The Fed’s preferred inflation gauge and the weekly Jobless Claims will help shape market expectations for future Fed rate cuts, impacting the USD and the non-interest-bearing Gold price. The core PCE Price Index is rising 2.8% YoY in October versus September’s rise of 2.7%. Meanwhile, the headline annual PCE inflation is expected to advance to 2.3% in the same period from 2.1% in September.
Gold price technical analysis: Daily chart
Hotter-than-expected US inflation data could raise further doubts about the Fed’s rate cut trajectory, reinforcing selling pressure around the Gold price.
The 21-day SMA crossed the 50-day SMA from above on a daily closing basis on Tuesday, confirming a Bear Cross.
Adding credence to the downside potential, the 14-day Relative Strength Index (RSI) remains below the 50 level, currently near 47.
Therefore, any upside attempts in Gold price could likely be sold into unless buyers find acceptance above the 21-day SMA and 50-day SMA crossover near $2,660.
The next topside barriers are at the $2,700 level and Monday’s high of $2,721.
Alternatively, the immediate support is at the previous day’s low of $2,605, below which a drop toward the 100-day SMA at $2,569 remains in the offing.

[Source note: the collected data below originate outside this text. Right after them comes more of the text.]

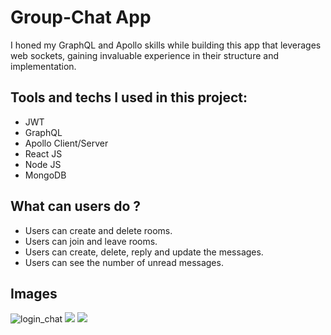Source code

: # Group-Chat App
I honed my GraphQL and Apollo skills while building this app that leverages web sockets, gaining invaluable experience in their structure and implementation.

Tools and techs I used in this project:
----------------------------
* JWT
* GraphQL
* Apollo Client/Server
* React JS
* Node JS
* MongoDB


What can users do ?
----------------------

* Users can create and delete rooms.
* Users can join and leave rooms.
* Users can create, delete, reply and update the messages.
* Users can see the number of unread messages.


Images
--------------
<img alt="login_chat" src="https://github.com/Cobatsu/Group-Chat-App/assets/56139934/37821faf-3a88-4810-a9de-888691d5e4d2">
<img src="https://user-images.githubusercontent.com/56139934/115691910-c4445d00-a35e-11eb-911a-47f1329e4e35.PNG"  > 
<img src="https://user-images.githubusercontent.com/56139934/115691969-d3c3a600-a35e-11eb-98e9-ca4441ec04d4.png" > 

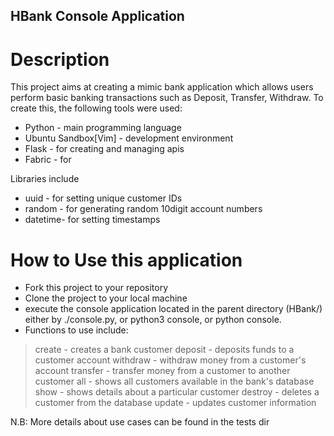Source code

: ## HBank Console Application

# Description
This project aims at creating a mimic bank application which allows users perform basic
banking transactions such as Deposit, Transfer, Withdraw.
To create this, the following tools were used:

*	Python			-	main programming language
*	Ubuntu Sandbox[Vim]	-	development environment
*	Flask			-	for creating and managing apis
*	Fabric			-	for 

Libraries include 
*	uuid	-	for setting unique customer IDs
*	random	-	for generating random 10digit account numbers
*	datetime-	for setting timestamps

# How to Use this application
* Fork this project to your repository
* Clone the project to your local machine
* execute the console application located in the parent directory (HBank/) either by
	./console.py, or python3 console, or python console.
* Functions to use include:
> create	-	creates a bank customer
> deposit	-	deposits funds to a customer account
> withdraw	-	withdraw money from a customer's account
> transfer	-	transfer money from a customer to another customer
> all		-	shows all customers available in the bank's database
> show		-	shows details about a particular customer
> destroy	-	deletes a customer from the database
> update	-	updates customer information

N.B:	More details about use cases can be found in the tests dir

A sustained break below that level could challenge the November 14 low of $2,537.
Economic Indicator
Core Personal Consumption Expenditures - Price Index (YoY)

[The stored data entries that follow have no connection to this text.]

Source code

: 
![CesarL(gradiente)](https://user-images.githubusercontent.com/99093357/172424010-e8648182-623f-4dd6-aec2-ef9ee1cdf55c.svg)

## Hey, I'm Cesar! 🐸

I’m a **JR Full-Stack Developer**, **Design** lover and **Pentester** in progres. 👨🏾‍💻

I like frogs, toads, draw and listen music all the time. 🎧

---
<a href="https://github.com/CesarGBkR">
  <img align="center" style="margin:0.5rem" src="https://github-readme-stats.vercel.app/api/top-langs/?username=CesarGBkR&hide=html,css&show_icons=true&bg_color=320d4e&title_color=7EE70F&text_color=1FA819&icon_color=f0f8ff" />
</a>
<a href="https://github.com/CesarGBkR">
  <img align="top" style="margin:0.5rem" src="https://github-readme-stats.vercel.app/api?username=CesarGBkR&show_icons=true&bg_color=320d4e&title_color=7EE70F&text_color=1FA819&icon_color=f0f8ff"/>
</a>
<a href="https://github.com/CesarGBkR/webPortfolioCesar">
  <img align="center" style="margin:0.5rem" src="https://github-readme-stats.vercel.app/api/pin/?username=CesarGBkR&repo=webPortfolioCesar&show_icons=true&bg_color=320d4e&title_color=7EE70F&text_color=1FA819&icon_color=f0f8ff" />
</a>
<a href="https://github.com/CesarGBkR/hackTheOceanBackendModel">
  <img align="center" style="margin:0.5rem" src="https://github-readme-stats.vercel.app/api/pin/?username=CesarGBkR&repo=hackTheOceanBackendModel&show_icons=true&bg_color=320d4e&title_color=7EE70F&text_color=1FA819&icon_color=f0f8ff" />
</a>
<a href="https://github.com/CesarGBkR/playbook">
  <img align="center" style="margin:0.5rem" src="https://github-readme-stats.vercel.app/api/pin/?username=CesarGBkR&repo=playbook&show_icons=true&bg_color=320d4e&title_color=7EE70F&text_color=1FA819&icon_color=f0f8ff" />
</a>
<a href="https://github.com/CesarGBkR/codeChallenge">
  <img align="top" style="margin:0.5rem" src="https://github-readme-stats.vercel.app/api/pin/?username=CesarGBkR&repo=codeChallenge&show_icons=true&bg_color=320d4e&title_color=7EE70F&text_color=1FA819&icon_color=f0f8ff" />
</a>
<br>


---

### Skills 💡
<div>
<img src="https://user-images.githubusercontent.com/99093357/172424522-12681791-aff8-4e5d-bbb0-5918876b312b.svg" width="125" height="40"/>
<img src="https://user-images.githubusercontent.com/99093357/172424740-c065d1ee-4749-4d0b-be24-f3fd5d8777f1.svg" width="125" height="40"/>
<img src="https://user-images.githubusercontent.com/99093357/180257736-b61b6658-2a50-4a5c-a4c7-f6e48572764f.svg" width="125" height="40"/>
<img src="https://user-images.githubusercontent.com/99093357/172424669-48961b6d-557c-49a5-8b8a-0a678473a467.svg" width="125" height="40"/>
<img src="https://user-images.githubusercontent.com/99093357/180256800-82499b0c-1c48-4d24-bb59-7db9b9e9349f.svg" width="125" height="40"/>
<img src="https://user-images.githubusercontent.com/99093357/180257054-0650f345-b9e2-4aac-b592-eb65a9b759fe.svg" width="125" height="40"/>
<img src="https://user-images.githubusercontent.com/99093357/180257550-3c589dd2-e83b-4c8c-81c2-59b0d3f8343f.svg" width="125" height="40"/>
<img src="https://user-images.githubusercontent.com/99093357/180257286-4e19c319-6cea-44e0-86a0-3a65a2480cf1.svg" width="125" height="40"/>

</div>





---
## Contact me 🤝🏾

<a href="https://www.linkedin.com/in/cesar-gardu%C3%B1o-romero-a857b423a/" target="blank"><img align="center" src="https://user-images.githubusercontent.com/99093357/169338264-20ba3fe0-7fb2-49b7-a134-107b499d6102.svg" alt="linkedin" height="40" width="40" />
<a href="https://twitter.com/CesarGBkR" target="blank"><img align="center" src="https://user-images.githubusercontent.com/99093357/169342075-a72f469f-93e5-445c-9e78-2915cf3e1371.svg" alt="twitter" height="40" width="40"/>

The Core Personal Consumption Expenditures (PCE), released by the US Bureau of Economic Analysis on a monthly basis, measures the changes in the prices of goods and services purchased by consumers in the United States (US). The PCE Price Index is also the Federal Reserve’s (Fed) preferred gauge of inflation. The YoY reading compares the prices of goods in the reference month to the same month a year earlier. The core reading excludes the so-called more volatile food and energy components to give a more accurate measurement of price pressures." Generally, a high reading is bullish for the US Dollar (USD), while a low reading is bearish.
Read more.Next release: Wed Nov 27, 2024 13:30
Frequency: Monthly
Consensus: 2.8%
Previous: 2.7%
Source: US Bureau of Economic Analysis
After publishing the GDP report, the US Bureau of Economic Analysis releases the Personal Consumption Expenditures (PCE) Price Index data alongside the monthly changes in Personal Spending and Personal Income. FOMC policymakers use the annual Core PCE Price Index, which excludes volatile food and energy prices, as their primary gauge of inflation. A stronger-than-expected reading could help the USD outperform its rivals as it would hint at a possible hawkish shift in the Fed’s forward guidance and vice versa.